● **About this task**
Please transcribe every entry below exactly as written.

● **Information provided**
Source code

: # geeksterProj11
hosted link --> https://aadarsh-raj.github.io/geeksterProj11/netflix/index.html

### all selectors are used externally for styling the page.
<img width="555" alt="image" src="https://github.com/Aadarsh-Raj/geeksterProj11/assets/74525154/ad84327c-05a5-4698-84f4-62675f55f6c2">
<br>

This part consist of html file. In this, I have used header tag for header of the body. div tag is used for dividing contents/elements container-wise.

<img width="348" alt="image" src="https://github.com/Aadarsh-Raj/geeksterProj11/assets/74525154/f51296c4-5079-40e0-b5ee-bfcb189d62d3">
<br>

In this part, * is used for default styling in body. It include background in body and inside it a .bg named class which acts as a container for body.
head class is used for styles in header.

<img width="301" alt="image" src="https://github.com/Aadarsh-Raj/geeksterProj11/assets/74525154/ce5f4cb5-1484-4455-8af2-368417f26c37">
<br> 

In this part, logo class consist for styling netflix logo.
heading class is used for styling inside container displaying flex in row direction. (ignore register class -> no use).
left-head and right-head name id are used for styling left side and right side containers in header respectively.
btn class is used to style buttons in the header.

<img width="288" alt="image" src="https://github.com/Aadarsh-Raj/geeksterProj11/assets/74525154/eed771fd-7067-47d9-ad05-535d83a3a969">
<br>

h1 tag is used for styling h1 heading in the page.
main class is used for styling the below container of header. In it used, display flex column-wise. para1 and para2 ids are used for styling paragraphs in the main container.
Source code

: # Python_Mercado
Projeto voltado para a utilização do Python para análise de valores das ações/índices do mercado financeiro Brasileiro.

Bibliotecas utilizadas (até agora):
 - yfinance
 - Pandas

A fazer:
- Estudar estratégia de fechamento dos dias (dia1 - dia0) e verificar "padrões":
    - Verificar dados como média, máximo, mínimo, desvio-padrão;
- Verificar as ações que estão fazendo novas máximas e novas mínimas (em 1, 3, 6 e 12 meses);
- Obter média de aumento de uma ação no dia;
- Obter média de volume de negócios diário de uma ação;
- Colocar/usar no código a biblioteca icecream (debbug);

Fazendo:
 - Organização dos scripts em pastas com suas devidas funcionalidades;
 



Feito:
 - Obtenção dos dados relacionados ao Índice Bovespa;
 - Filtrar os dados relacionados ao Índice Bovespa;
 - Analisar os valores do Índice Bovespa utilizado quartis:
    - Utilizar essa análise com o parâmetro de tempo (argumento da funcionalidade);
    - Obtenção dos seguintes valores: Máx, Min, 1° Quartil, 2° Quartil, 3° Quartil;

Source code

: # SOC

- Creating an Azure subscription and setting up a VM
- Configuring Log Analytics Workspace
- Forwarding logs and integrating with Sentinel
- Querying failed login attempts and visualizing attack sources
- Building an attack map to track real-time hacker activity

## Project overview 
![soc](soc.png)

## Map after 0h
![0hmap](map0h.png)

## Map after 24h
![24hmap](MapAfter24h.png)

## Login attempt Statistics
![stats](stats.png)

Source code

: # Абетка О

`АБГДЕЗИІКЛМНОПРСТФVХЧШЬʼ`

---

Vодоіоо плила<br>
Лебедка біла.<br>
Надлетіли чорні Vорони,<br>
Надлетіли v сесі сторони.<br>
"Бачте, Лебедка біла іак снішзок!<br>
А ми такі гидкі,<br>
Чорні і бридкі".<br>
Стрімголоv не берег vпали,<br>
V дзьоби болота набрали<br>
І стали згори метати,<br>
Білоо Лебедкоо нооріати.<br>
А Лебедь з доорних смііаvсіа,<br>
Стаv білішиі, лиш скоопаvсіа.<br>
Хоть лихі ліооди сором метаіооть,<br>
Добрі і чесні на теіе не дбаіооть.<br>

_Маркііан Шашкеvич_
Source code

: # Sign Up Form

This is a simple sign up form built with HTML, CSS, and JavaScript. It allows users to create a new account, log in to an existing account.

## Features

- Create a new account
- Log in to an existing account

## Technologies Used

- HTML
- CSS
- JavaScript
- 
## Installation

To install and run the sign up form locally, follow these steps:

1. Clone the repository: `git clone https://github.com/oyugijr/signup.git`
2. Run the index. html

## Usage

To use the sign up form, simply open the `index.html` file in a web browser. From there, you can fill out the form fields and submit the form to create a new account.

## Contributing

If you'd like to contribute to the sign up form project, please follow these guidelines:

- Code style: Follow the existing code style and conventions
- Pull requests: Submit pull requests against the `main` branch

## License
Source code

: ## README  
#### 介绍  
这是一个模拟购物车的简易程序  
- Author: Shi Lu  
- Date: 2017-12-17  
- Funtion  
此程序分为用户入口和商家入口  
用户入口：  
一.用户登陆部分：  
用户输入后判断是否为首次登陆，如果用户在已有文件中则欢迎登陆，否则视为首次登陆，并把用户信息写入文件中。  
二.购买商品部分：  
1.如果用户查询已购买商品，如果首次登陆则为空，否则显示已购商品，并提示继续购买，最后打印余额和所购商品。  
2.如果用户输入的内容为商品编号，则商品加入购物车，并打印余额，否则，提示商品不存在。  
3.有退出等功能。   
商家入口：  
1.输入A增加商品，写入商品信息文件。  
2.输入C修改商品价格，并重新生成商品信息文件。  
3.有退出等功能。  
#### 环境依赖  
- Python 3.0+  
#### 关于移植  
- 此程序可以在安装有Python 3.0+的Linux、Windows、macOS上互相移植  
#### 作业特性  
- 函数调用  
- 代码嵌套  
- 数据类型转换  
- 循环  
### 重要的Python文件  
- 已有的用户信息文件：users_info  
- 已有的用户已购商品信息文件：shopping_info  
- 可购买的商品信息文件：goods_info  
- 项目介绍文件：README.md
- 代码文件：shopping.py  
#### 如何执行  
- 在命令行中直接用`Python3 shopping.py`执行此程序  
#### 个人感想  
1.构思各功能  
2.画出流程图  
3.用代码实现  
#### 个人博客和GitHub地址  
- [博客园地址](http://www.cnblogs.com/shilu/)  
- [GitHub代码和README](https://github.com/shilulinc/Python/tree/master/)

● **The answer**
Source code

: # geeksterProj11
hosted link --> https://aadarsh-raj.github.io/geeksterProj11/netflix/index.html

### all selectors are used externally for styling the page.
<img width="555" alt="image" src="https://github.com/Aadarsh-Raj/geeksterProj11/assets/74525154/ad84327c-05a5-4698-84f4-62675f55f6c2">
<br>

This part consist of html file. In this, I have used header tag for header of the body. div tag is used for dividing contents/elements container-wise.

<img width="348" alt="image" src="https://github.com/Aadarsh-Raj/geeksterProj11/assets/74525154/f51296c4-5079-40e0-b5ee-bfcb189d62d3">
<br>

In this part, * is used for default styling in body. It include background in body and inside it a .bg named class which acts as a container for body.
head class is used for styles in header.

<img width="301" alt="image" src="https://github.com/Aadarsh-Raj/geeksterProj11/assets/74525154/ce5f4cb5-1484-4455-8af2-368417f26c37">
<br> 

In this part, logo class consist for styling netflix logo.
heading class is used for styling inside container displaying flex in row direction. (ignore register class -> no use).
left-head and right-head name id are used for styling left side and right side containers in header respectively.
btn class is used to style buttons in the header.

<img width="288" alt="image" src="https://github.com/Aadarsh-Raj/geeksterProj11/assets/74525154/eed771fd-7067-47d9-ad05-535d83a3a969">
<br>

h1 tag is used for styling h1 heading in the page.
main class is used for styling the below container of header. In it used, display flex column-wise. para1 and para2 ids are used for styling paragraphs in the main container.
Source code

: # Python_Mercado
Projeto voltado para a utilização do Python para análise de valores das ações/índices do mercado financeiro Brasileiro.

Bibliotecas utilizadas (até agora):
 - yfinance
 - Pandas

A fazer:
- Estudar estratégia de fechamento dos dias (dia1 - dia0) e verificar "padrões":
    - Verificar dados como média, máximo, mínimo, desvio-padrão;
- Verificar as ações que estão fazendo novas máximas e novas mínimas (em 1, 3, 6 e 12 meses);
- Obter média de aumento de uma ação no dia;
- Obter média de volume de negócios diário de uma ação;
- Colocar/usar no código a biblioteca icecream (debbug);

Fazendo:
 - Organização dos scripts em pastas com suas devidas funcionalidades;
 



Feito:
 - Obtenção dos dados relacionados ao Índice Bovespa;
 - Filtrar os dados relacionados ao Índice Bovespa;
 - Analisar os valores do Índice Bovespa utilizado quartis:
    - Utilizar essa análise com o parâmetro de tempo (argumento da funcionalidade);
    - Obtenção dos seguintes valores: Máx, Min, 1° Quartil, 2° Quartil, 3° Quartil;

Source code

: # SOC

- Creating an Azure subscription and setting up a VM
- Configuring Log Analytics Workspace
- Forwarding logs and integrating with Sentinel
- Querying failed login attempts and visualizing attack sources
- Building an attack map to track real-time hacker activity

## Project overview 
![soc](soc.png)

## Map after 0h
![0hmap](map0h.png)

## Map after 24h
![24hmap](MapAfter24h.png)

## Login attempt Statistics
![stats](stats.png)

Source code

: # Абетка О

`АБГДЕЗИІКЛМНОПРСТФVХЧШЬʼ`

---

Vодоіоо плила<br>
Лебедка біла.<br>
Надлетіли чорні Vорони,<br>
Надлетіли v сесі сторони.<br>
"Бачте, Лебедка біла іак снішзок!<br>
А ми такі гидкі,<br>
Чорні і бридкі".<br>
Стрімголоv не берег vпали,<br>
V дзьоби болота набрали<br>
І стали згори метати,<br>
Білоо Лебедкоо нооріати.<br>
А Лебедь з доорних смііаvсіа,<br>
Стаv білішиі, лиш скоопаvсіа.<br>
Хоть лихі ліооди сором метаіооть,<br>
Добрі і чесні на теіе не дбаіооть.<br>

_Маркііан Шашкеvич_
Source code

: # Sign Up Form

This is a simple sign up form built with HTML, CSS, and JavaScript. It allows users to create a new account, log in to an existing account.

## Features

- Create a new account
- Log in to an existing account

## Technologies Used

- HTML
- CSS
- JavaScript
- 
## Installation

To install and run the sign up form locally, follow these steps:

1. Clone the repository: `git clone https://github.com/oyugijr/signup.git`
2. Run the index. html

## Usage

To use the sign up form, simply open the `index.html` file in a web browser. From there, you can fill out the form fields and submit the form to create a new account.

## Contributing

If you'd like to contribute to the sign up form project, please follow these guidelines:

- Code style: Follow the existing code style and conventions
- Pull requests: Submit pull requests against the `main` branch

## License
Source code

: ## README  
#### 介绍  
这是一个模拟购物车的简易程序  
- Author: Shi Lu  
- Date: 2017-12-17  
- Funtion  
此程序分为用户入口和商家入口  
用户入口：  
一.用户登陆部分：  
用户输入后判断是否为首次登陆，如果用户在已有文件中则欢迎登陆，否则视为首次登陆，并把用户信息写入文件中。  
二.购买商品部分：  
1.如果用户查询已购买商品，如果首次登陆则为空，否则显示已购商品，并提示继续购买，最后打印余额和所购商品。  
2.如果用户输入的内容为商品编号，则商品加入购物车，并打印余额，否则，提示商品不存在。  
3.有退出等功能。   
商家入口：  
1.输入A增加商品，写入商品信息文件。  
2.输入C修改商品价格，并重新生成商品信息文件。  
3.有退出等功能。  
#### 环境依赖  
- Python 3.0+  
#### 关于移植  
- 此程序可以在安装有Python 3.0+的Linux、Windows、macOS上互相移植  
#### 作业特性  
- 函数调用  
- 代码嵌套  
- 数据类型转换  
- 循环  
### 重要的Python文件  
- 已有的用户信息文件：users_info  
- 已有的用户已购商品信息文件：shopping_info  
- 可购买的商品信息文件：goods_info  
- 项目介绍文件：README.md
- 代码文件：shopping.py  
#### 如何执行  
- 在命令行中直接用`Python3 shopping.py`执行此程序  
#### 个人感想  
1.构思各功能  
2.画出流程图  
3.用代码实现  
#### 个人博客和GitHub地址  
- [博客园地址](http://www.cnblogs.com/shilu/)  
- [GitHub代码和README](https://github.com/shilulinc/Python/tree/master/)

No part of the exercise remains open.